WHAT YOU WILL DO – Using the listing below, please print exactly the lines from the one with "<td>Irina Alexiu</td>" through the one with "with seats probability". Leave out every picture.

RECORDED DATA –
------------------------
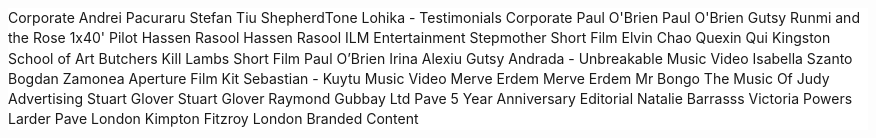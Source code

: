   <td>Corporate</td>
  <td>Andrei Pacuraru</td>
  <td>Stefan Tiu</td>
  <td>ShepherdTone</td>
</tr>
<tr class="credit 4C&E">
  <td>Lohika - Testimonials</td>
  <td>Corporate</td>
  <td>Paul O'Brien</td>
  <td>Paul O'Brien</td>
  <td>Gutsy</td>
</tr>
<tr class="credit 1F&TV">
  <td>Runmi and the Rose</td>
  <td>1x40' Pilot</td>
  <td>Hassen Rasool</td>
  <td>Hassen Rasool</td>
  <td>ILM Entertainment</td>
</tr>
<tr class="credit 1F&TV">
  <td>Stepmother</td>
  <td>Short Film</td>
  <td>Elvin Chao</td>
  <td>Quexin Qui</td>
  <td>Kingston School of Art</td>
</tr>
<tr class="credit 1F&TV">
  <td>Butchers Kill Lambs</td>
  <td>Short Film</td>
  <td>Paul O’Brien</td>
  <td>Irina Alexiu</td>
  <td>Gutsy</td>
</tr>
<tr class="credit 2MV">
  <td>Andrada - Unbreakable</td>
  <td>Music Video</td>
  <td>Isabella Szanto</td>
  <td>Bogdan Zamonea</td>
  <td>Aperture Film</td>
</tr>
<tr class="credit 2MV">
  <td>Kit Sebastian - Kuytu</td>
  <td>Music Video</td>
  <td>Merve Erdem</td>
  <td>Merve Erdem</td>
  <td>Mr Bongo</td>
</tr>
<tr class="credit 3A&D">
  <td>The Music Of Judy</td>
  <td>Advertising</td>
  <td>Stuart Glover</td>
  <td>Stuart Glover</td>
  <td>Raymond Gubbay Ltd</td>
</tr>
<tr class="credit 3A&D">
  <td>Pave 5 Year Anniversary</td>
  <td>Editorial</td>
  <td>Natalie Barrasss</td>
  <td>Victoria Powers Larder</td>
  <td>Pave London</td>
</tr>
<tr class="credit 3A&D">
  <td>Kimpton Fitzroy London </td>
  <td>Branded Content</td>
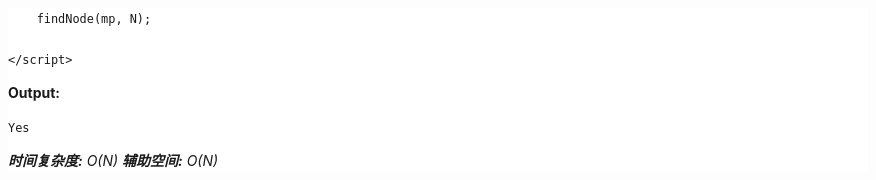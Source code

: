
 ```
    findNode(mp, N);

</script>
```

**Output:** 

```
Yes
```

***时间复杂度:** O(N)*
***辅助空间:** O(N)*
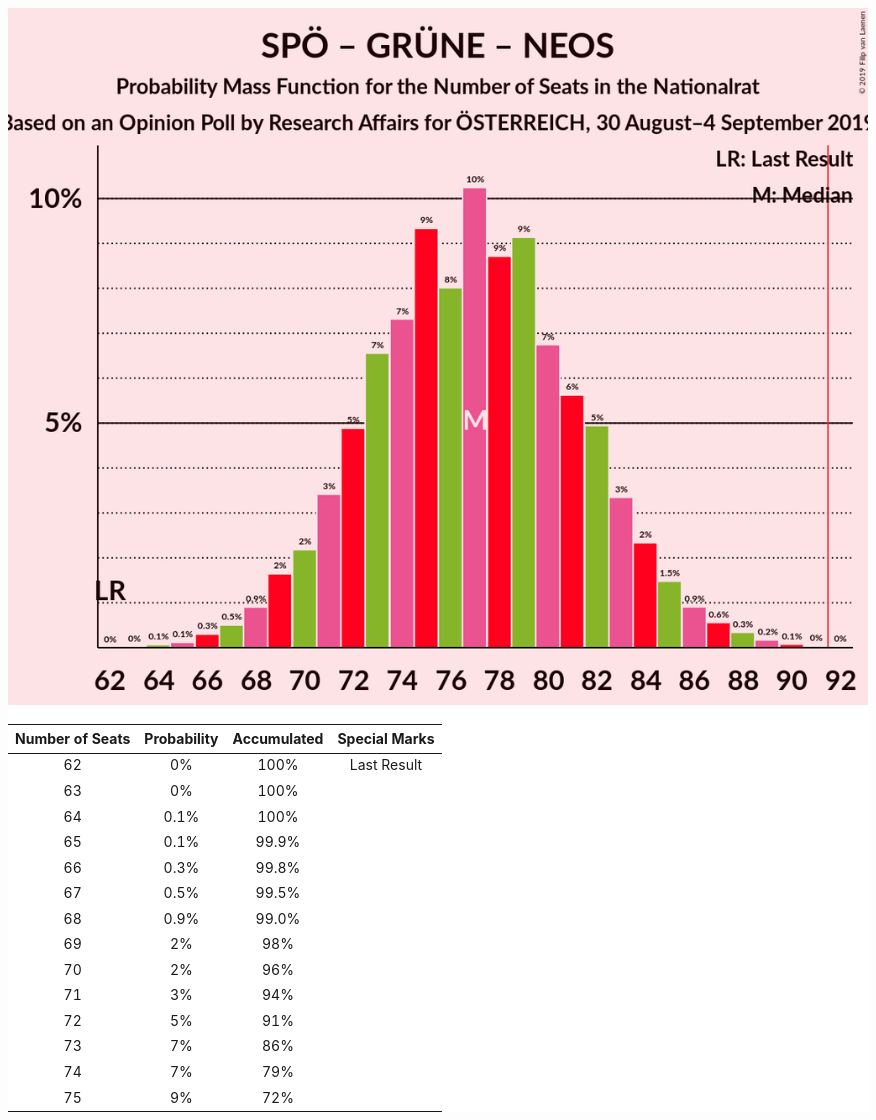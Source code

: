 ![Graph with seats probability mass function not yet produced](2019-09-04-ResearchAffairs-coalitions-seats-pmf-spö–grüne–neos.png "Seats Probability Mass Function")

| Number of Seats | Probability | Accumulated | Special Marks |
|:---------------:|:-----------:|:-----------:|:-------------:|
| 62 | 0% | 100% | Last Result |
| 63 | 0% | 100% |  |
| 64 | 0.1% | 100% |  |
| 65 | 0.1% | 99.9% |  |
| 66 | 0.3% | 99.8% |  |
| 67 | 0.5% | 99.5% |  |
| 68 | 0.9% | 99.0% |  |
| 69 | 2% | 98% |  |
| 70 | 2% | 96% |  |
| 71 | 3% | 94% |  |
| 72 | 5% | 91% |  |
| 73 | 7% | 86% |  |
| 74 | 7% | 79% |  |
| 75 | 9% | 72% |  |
------------------------
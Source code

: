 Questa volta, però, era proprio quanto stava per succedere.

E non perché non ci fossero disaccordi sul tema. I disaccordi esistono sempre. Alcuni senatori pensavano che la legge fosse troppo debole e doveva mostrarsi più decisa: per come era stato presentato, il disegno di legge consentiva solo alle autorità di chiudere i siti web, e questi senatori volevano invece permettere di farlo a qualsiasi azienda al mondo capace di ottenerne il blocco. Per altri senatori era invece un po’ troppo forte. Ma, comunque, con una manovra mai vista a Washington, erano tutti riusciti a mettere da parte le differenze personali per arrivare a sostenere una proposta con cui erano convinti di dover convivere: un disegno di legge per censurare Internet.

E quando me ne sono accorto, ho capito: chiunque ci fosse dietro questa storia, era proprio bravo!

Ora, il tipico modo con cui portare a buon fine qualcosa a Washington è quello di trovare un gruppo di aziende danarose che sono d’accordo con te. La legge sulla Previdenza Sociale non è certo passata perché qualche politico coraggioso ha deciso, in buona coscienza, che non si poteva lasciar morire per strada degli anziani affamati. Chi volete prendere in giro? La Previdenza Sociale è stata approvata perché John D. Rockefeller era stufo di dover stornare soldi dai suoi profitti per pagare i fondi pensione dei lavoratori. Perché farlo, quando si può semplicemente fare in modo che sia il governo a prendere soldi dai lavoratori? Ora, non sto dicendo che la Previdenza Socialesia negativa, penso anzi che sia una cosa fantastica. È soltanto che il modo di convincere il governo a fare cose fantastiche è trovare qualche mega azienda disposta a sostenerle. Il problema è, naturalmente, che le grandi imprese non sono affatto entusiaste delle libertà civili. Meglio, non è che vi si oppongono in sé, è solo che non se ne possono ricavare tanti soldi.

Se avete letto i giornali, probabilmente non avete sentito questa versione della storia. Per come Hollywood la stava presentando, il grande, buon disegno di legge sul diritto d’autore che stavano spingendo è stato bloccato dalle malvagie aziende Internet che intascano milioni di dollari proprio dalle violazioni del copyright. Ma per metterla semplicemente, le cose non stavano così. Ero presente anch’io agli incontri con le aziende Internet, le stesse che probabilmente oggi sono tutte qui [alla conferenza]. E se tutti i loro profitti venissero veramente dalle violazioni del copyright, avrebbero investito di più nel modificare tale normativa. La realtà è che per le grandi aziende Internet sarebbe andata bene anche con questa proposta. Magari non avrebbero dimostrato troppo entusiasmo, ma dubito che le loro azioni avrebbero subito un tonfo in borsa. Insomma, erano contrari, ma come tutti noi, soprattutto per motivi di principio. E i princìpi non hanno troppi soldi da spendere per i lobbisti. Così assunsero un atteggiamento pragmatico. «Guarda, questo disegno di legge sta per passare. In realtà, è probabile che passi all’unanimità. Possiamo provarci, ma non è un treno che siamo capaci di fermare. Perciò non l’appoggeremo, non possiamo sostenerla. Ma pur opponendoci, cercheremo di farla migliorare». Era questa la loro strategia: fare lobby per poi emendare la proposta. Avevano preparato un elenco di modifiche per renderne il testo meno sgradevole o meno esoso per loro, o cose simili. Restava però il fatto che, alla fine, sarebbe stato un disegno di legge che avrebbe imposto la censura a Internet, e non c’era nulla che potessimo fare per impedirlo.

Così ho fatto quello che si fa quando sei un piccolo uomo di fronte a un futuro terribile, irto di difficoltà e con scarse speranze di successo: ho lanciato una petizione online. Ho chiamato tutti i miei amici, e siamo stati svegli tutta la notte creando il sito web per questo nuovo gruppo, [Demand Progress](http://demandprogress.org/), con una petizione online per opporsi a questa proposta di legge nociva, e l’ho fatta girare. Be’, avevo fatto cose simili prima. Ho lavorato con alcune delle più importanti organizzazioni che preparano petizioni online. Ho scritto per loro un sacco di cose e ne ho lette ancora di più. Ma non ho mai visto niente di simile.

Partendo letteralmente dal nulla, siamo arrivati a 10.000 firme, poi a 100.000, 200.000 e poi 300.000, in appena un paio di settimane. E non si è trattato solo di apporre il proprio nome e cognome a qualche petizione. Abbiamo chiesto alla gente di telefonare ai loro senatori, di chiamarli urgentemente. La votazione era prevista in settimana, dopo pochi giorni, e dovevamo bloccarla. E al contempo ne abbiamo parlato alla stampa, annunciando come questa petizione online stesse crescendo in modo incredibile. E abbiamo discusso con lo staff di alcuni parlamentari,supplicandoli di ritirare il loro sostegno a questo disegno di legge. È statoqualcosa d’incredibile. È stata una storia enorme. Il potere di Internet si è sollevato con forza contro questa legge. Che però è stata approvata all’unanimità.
------------------------
RESPONSE –
  <td>Irina Alexiu</td>
  <td>Gutsy</td>
</tr>
<tr class="credit 2MV">
  <td>Andrada - Unbreakable</td>
  <td>Music Video</td>
  <td>Isabella Szanto</td>
  <td>Bogdan Zamonea</td>
  <td>Aperture Film</td>
</tr>
<tr class="credit 2MV">
  <td>Kit Sebastian - Kuytu</td>
  <td>Music Video</td>
  <td>Merve Erdem</td>
  <td>Merve Erdem</td>
  <td>Mr Bongo</td>
</tr>
<tr class="credit 3A&D">
  <td>The Music Of Judy</td>
  <td>Advertising</td>
  <td>Stuart Glover</td>
  <td>Stuart Glover</td>
  <td>Raymond Gubbay Ltd</td>
</tr>
<tr class="credit 3A&D">
  <td>Pave 5 Year Anniversary</td>
  <td>Editorial</td>
  <td>Natalie Barrasss</td>
  <td>Victoria Powers Larder</td>
  <td>Pave London</td>
</tr>
<tr class="credit 3A&D">
  <td>Kimpton Fitzroy London </td>
  <td>Branded Content</td>
Source code

:
 ```
    findNode(mp, N);

</script>
```

**Output:** 

```
Yes
```

***时间复杂度:** O(N)*
***辅助空间:** O(N)*
Source code

: ![Graph with seats probability mass function not yet produced](2019-09-04-ResearchAffairs-coalitions-seats-pmf-spö–grüne–neos.png "Seats Probability Mass Function")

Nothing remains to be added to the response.